• **What is expected**:
Among the lines below, list those containing the string "purchase".

• • • •

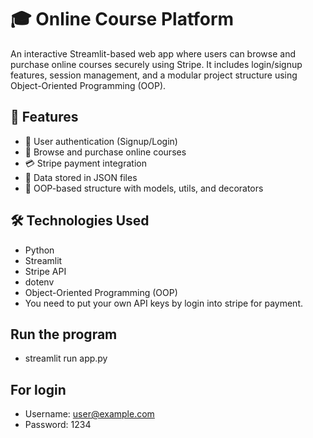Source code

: # 🎓 Online Course Platform

An interactive Streamlit-based web app where users can browse and purchase online courses securely using Stripe. It includes login/signup features, session management, and a modular project structure using Object-Oriented Programming (OOP).

## 🚀 Features

- 🔐 User authentication (Signup/Login)
- 📘 Browse and purchase online courses
- 💳 Stripe payment integration
- 💾 Data stored in JSON files
- 🧠 OOP-based structure with models, utils, and decorators

## 🛠️ Technologies Used

- Python
- Streamlit
- Stripe API
- dotenv
- Object-Oriented Programming (OOP)
- You need to put your own API keys by login into stripe for payment.

## Run the program
- streamlit run app.py

## For login
- Username: user@example.com
- Password: 1234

• • • •

• **Exercise solution**:
An interactive Streamlit-based web app where users can browse and purchase online courses securely using Stripe. It includes login/signup features, session management, and a modular project structure using Object-Oriented Programming (OOP).
- 📘 Browse and purchase online courses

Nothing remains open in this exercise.